Carlos was born in the United States in 1966. He graduated from Monsignor Pace High School in 1984 and attended Embry-Riddle Aeronautical University in Daytona Beach, Florida. A human resource administrator for Miami International Airport, he lived with his parents and enjoyed spending time with his family, particularly his three nephews.
Carlos was a volunteer for Brothers to the Rescue, serving as a pilot, administrator and flight coordinator. He was so committed to the cause of saving lives that he would fly even on holidays. Upon his death, Carlos had completed more that 140 missions over the Florida Straits assisting in the rescue of 456 men and women fleeing the Castro regime on fragile rafts. On one occasion he told a journalist doing a story on the work of Brothers to the Rescue that "there is nothing better than saving a life."
All those who knew Carlos will always remember his intense dedication, warmth and true concern for others.

Pablo Morales

When Pablo Morales left Cuba on a raft in 1992, he was spotted by one of the Brothers to the Rescue planes.

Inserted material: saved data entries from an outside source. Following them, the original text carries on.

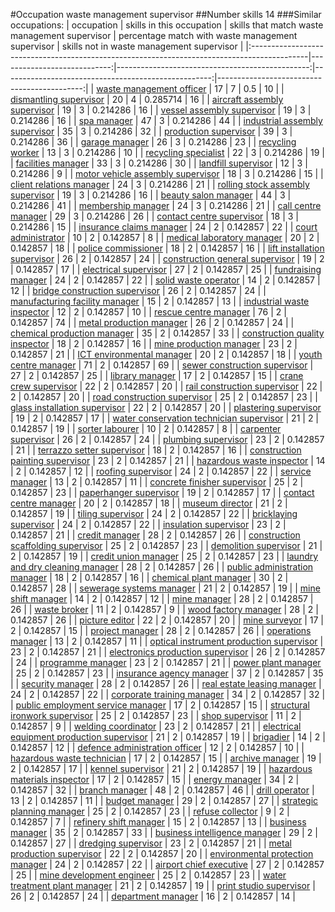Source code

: #Occupation waste management supervisor
##Number skills 14
###Similar occupations:
| occupation                                                                                  |   skills in this occupation |   skills that match waste management supervisor |   percentage match with waste management supervisor |   skills not in waste management supervisor |
|:--------------------------------------------------------------------------------------------|----------------------------:|------------------------------------------------:|----------------------------------------------------:|--------------------------------------------:|
| [waste management officer](waste_management_officer.md)                                     |                          17 |                                               7 |                                            0.5      |                                          10 |
| [dismantling supervisor](dismantling_supervisor.md)                                         |                          20 |                                               4 |                                            0.285714 |                                          16 |
| [aircraft assembly supervisor](aircraft_assembly_supervisor.md)                             |                          19 |                                               3 |                                            0.214286 |                                          16 |
| [vessel assembly supervisor](vessel_assembly_supervisor.md)                                 |                          19 |                                               3 |                                            0.214286 |                                          16 |
| [spa manager](spa_manager.md)                                                               |                          47 |                                               3 |                                            0.214286 |                                          44 |
| [industrial assembly supervisor](industrial_assembly_supervisor.md)                         |                          35 |                                               3 |                                            0.214286 |                                          32 |
| [production supervisor](production_supervisor.md)                                           |                          39 |                                               3 |                                            0.214286 |                                          36 |
| [garage manager](garage_manager.md)                                                         |                          26 |                                               3 |                                            0.214286 |                                          23 |
| [recycling worker](recycling_worker.md)                                                     |                          13 |                                               3 |                                            0.214286 |                                          10 |
| [recycling specialist](recycling_specialist.md)                                             |                          22 |                                               3 |                                            0.214286 |                                          19 |
| [facilities manager](facilities_manager.md)                                                 |                          33 |                                               3 |                                            0.214286 |                                          30 |
| [landfill supervisor](landfill_supervisor.md)                                               |                          12 |                                               3 |                                            0.214286 |                                           9 |
| [motor vehicle assembly supervisor](motor_vehicle_assembly_supervisor.md)                   |                          18 |                                               3 |                                            0.214286 |                                          15 |
| [client relations manager](client_relations_manager.md)                                     |                          24 |                                               3 |                                            0.214286 |                                          21 |
| [rolling stock assembly supervisor](rolling_stock_assembly_supervisor.md)                   |                          19 |                                               3 |                                            0.214286 |                                          16 |
| [beauty salon manager](beauty_salon_manager.md)                                             |                          44 |                                               3 |                                            0.214286 |                                          41 |
| [membership manager](membership_manager.md)                                                 |                          24 |                                               3 |                                            0.214286 |                                          21 |
| [call centre manager](call_centre_manager.md)                                               |                          29 |                                               3 |                                            0.214286 |                                          26 |
| [contact centre supervisor](contact_centre_supervisor.md)                                   |                          18 |                                               3 |                                            0.214286 |                                          15 |
| [insurance claims manager](insurance_claims_manager.md)                                     |                          24 |                                               2 |                                            0.142857 |                                          22 |
| [court administrator](court_administrator.md)                                               |                          10 |                                               2 |                                            0.142857 |                                           8 |
| [medical laboratory manager](medical_laboratory_manager.md)                                 |                          20 |                                               2 |                                            0.142857 |                                          18 |
| [police commissioner](police_commissioner.md)                                               |                          18 |                                               2 |                                            0.142857 |                                          16 |
| [lift installation supervisor](lift_installation_supervisor.md)                             |                          26 |                                               2 |                                            0.142857 |                                          24 |
| [construction general supervisor](construction_general_supervisor.md)                       |                          19 |                                               2 |                                            0.142857 |                                          17 |
| [electrical supervisor](electrical_supervisor.md)                                           |                          27 |                                               2 |                                            0.142857 |                                          25 |
| [fundraising manager](fundraising_manager.md)                                               |                          24 |                                               2 |                                            0.142857 |                                          22 |
| [solid waste operator](solid_waste_operator.md)                                             |                          14 |                                               2 |                                            0.142857 |                                          12 |
| [bridge construction supervisor](bridge_construction_supervisor.md)                         |                          26 |                                               2 |                                            0.142857 |                                          24 |
| [manufacturing facility manager](manufacturing_facility_manager.md)                         |                          15 |                                               2 |                                            0.142857 |                                          13 |
| [industrial waste inspector](industrial_waste_inspector.md)                                 |                          12 |                                               2 |                                            0.142857 |                                          10 |
| [rescue centre manager](rescue_centre_manager.md)                                           |                          76 |                                               2 |                                            0.142857 |                                          74 |
| [metal production manager](metal_production_manager.md)                                     |                          26 |                                               2 |                                            0.142857 |                                          24 |
| [chemical production manager](chemical_production_manager.md)                               |                          35 |                                               2 |                                            0.142857 |                                          33 |
| [construction quality inspector](construction_quality_inspector.md)                         |                          18 |                                               2 |                                            0.142857 |                                          16 |
| [mine production manager](mine_production_manager.md)                                       |                          23 |                                               2 |                                            0.142857 |                                          21 |
| [ICT environmental manager](ICT_environmental_manager.md)                                   |                          20 |                                               2 |                                            0.142857 |                                          18 |
| [youth centre manager](youth_centre_manager.md)                                             |                          71 |                                               2 |                                            0.142857 |                                          69 |
| [sewer construction supervisor](sewer_construction_supervisor.md)                           |                          27 |                                               2 |                                            0.142857 |                                          25 |
| [library manager](library_manager.md)                                                       |                          17 |                                               2 |                                            0.142857 |                                          15 |
| [crane crew supervisor](crane_crew_supervisor.md)                                           |                          22 |                                               2 |                                            0.142857 |                                          20 |
| [rail construction supervisor](rail_construction_supervisor.md)                             |                          22 |                                               2 |                                            0.142857 |                                          20 |
| [road construction supervisor](road_construction_supervisor.md)                             |                          25 |                                               2 |                                            0.142857 |                                          23 |
| [glass installation supervisor](glass_installation_supervisor.md)                           |                          22 |                                               2 |                                            0.142857 |                                          20 |
| [plastering supervisor](plastering_supervisor.md)                                           |                          19 |                                               2 |                                            0.142857 |                                          17 |
| [water conservation technician supervisor](water_conservation_technician_supervisor.md)     |                          21 |                                               2 |                                            0.142857 |                                          19 |
| [sorter labourer](sorter_labourer.md)                                                       |                          10 |                                               2 |                                            0.142857 |                                           8 |
| [carpenter supervisor](carpenter_supervisor.md)                                             |                          26 |                                               2 |                                            0.142857 |                                          24 |
| [plumbing supervisor](plumbing_supervisor.md)                                               |                          23 |                                               2 |                                            0.142857 |                                          21 |
| [terrazzo setter supervisor](terrazzo_setter_supervisor.md)                                 |                          18 |                                               2 |                                            0.142857 |                                          16 |
| [construction painting supervisor](construction_painting_supervisor.md)                     |                          23 |                                               2 |                                            0.142857 |                                          21 |
| [hazardous waste inspector](hazardous_waste_inspector.md)                                   |                          14 |                                               2 |                                            0.142857 |                                          12 |
| [roofing supervisor](roofing_supervisor.md)                                                 |                          24 |                                               2 |                                            0.142857 |                                          22 |
| [service manager](service_manager.md)                                                       |                          13 |                                               2 |                                            0.142857 |                                          11 |
| [concrete finisher supervisor](concrete_finisher_supervisor.md)                             |                          25 |                                               2 |                                            0.142857 |                                          23 |
| [paperhanger supervisor](paperhanger_supervisor.md)                                         |                          19 |                                               2 |                                            0.142857 |                                          17 |
| [contact centre manager](contact_centre_manager.md)                                         |                          20 |                                               2 |                                            0.142857 |                                          18 |
| [museum director](museum_director.md)                                                       |                          21 |                                               2 |                                            0.142857 |                                          19 |
| [tiling supervisor](tiling_supervisor.md)                                                   |                          24 |                                               2 |                                            0.142857 |                                          22 |
| [bricklaying supervisor](bricklaying_supervisor.md)                                         |                          24 |                                               2 |                                            0.142857 |                                          22 |
| [insulation supervisor](insulation_supervisor.md)                                           |                          23 |                                               2 |                                            0.142857 |                                          21 |
| [credit manager](credit_manager.md)                                                         |                          28 |                                               2 |                                            0.142857 |                                          26 |
| [construction scaffolding supervisor](construction_scaffolding_supervisor.md)               |                          25 |                                               2 |                                            0.142857 |                                          23 |
| [demolition supervisor](demolition_supervisor.md)                                           |                          21 |                                               2 |                                            0.142857 |                                          19 |
| [credit union manager](credit_union_manager.md)                                             |                          25 |                                               2 |                                            0.142857 |                                          23 |
| [laundry and dry cleaning manager](laundry_and_dry_cleaning_manager.md)                     |                          28 |                                               2 |                                            0.142857 |                                          26 |
| [public administration manager](public_administration_manager.md)                           |                          18 |                                               2 |                                            0.142857 |                                          16 |
| [chemical plant manager](chemical_plant_manager.md)                                         |                          30 |                                               2 |                                            0.142857 |                                          28 |
| [sewerage systems manager](sewerage_systems_manager.md)                                     |                          21 |                                               2 |                                            0.142857 |                                          19 |
| [mine shift manager](mine_shift_manager.md)                                                 |                          14 |                                               2 |                                            0.142857 |                                          12 |
| [mine manager](mine_manager.md)                                                             |                          28 |                                               2 |                                            0.142857 |                                          26 |
| [waste broker](waste_broker.md)                                                             |                          11 |                                               2 |                                            0.142857 |                                           9 |
| [wood factory manager](wood_factory_manager.md)                                             |                          28 |                                               2 |                                            0.142857 |                                          26 |
| [picture editor](picture_editor.md)                                                         |                          22 |                                               2 |                                            0.142857 |                                          20 |
| [mine surveyor](mine_surveyor.md)                                                           |                          17 |                                               2 |                                            0.142857 |                                          15 |
| [project manager](project_manager.md)                                                       |                          28 |                                               2 |                                            0.142857 |                                          26 |
| [operations manager](operations_manager.md)                                                 |                          13 |                                               2 |                                            0.142857 |                                          11 |
| [optical instrument production supervisor](optical_instrument_production_supervisor.md)     |                          23 |                                               2 |                                            0.142857 |                                          21 |
| [electronics production supervisor](electronics_production_supervisor.md)                   |                          26 |                                               2 |                                            0.142857 |                                          24 |
| [programme manager](programme_manager.md)                                                   |                          23 |                                               2 |                                            0.142857 |                                          21 |
| [power plant manager](power_plant_manager.md)                                               |                          25 |                                               2 |                                            0.142857 |                                          23 |
| [insurance agency manager](insurance_agency_manager.md)                                     |                          37 |                                               2 |                                            0.142857 |                                          35 |
| [security manager](security_manager.md)                                                     |                          28 |                                               2 |                                            0.142857 |                                          26 |
| [real estate leasing manager](real_estate_leasing_manager.md)                               |                          24 |                                               2 |                                            0.142857 |                                          22 |
| [corporate training manager](corporate_training_manager.md)                                 |                          34 |                                               2 |                                            0.142857 |                                          32 |
| [public employment service manager](public_employment_service_manager.md)                   |                          17 |                                               2 |                                            0.142857 |                                          15 |
| [structural ironwork supervisor](structural_ironwork_supervisor.md)                         |                          25 |                                               2 |                                            0.142857 |                                          23 |
| [shop supervisor](shop_supervisor.md)                                                       |                          11 |                                               2 |                                            0.142857 |                                           9 |
| [welding coordinator](welding_coordinator.md)                                               |                          23 |                                               2 |                                            0.142857 |                                          21 |
| [electrical equipment production supervisor](electrical_equipment_production_supervisor.md) |                          21 |                                               2 |                                            0.142857 |                                          19 |
| [brigadier](brigadier.md)                                                                   |                          14 |                                               2 |                                            0.142857 |                                          12 |
| [defence administration officer](defence_administration_officer.md)                         |                          12 |                                               2 |                                            0.142857 |                                          10 |
| [hazardous waste technician](hazardous_waste_technician.md)                                 |                          17 |                                               2 |                                            0.142857 |                                          15 |
| [archive manager](archive_manager.md)                                                       |                          19 |                                               2 |                                            0.142857 |                                          17 |
| [kennel supervisor](kennel_supervisor.md)                                                   |                          21 |                                               2 |                                            0.142857 |                                          19 |
| [hazardous materials inspector](hazardous_materials_inspector.md)                           |                          17 |                                               2 |                                            0.142857 |                                          15 |
| [energy manager](energy_manager.md)                                                         |                          34 |                                               2 |                                            0.142857 |                                          32 |
| [branch manager](branch_manager.md)                                                         |                          48 |                                               2 |                                            0.142857 |                                          46 |
| [drill operator](drill_operator.md)                                                         |                          13 |                                               2 |                                            0.142857 |                                          11 |
| [budget manager](budget_manager.md)                                                         |                          29 |                                               2 |                                            0.142857 |                                          27 |
| [strategic planning manager](strategic_planning_manager.md)                                 |                          25 |                                               2 |                                            0.142857 |                                          23 |
| [refuse collector](refuse_collector.md)                                                     |                           9 |                                               2 |                                            0.142857 |                                           7 |
| [refinery shift manager](refinery_shift_manager.md)                                         |                          15 |                                               2 |                                            0.142857 |                                          13 |
| [business manager](business_manager.md)                                                     |                          35 |                                               2 |                                            0.142857 |                                          33 |
| [business intelligence manager](business_intelligence_manager.md)                           |                          29 |                                               2 |                                            0.142857 |                                          27 |
| [dredging supervisor](dredging_supervisor.md)                                               |                          23 |                                               2 |                                            0.142857 |                                          21 |
| [metal production supervisor](metal_production_supervisor.md)                               |                          22 |                                               2 |                                            0.142857 |                                          20 |
| [environmental protection manager](environmental_protection_manager.md)                     |                          24 |                                               2 |                                            0.142857 |                                          22 |
| [airport chief executive](airport_chief_executive.md)                                       |                          27 |                                               2 |                                            0.142857 |                                          25 |
| [mine development engineer](mine_development_engineer.md)                                   |                          25 |                                               2 |                                            0.142857 |                                          23 |
| [water treatment plant manager](water_treatment_plant_manager.md)                           |                          21 |                                               2 |                                            0.142857 |                                          19 |
| [print studio supervisor](print_studio_supervisor.md)                                       |                          26 |                                               2 |                                            0.142857 |                                          24 |
| [department manager](department_manager.md)                                                 |                          16 |                                               2 |                                            0.142857 |                                          14 |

After arriving in Miami, Pablo joined the group who he credited for saving his life serving as a spotter looking out for other rafters, while he trained to receive his pilot's license. Pablo worked as a product distributor in Dade County and often spoke of his family who remained on the island. In Cuba, Pablo studied topography and althought he had been born and raised in the totalitarian system, he expressed that he realized that "everything about it was a farce."
Pablo was 29 years old and leaves behind for those who knew him fond memories of sincere friendship and human dignity.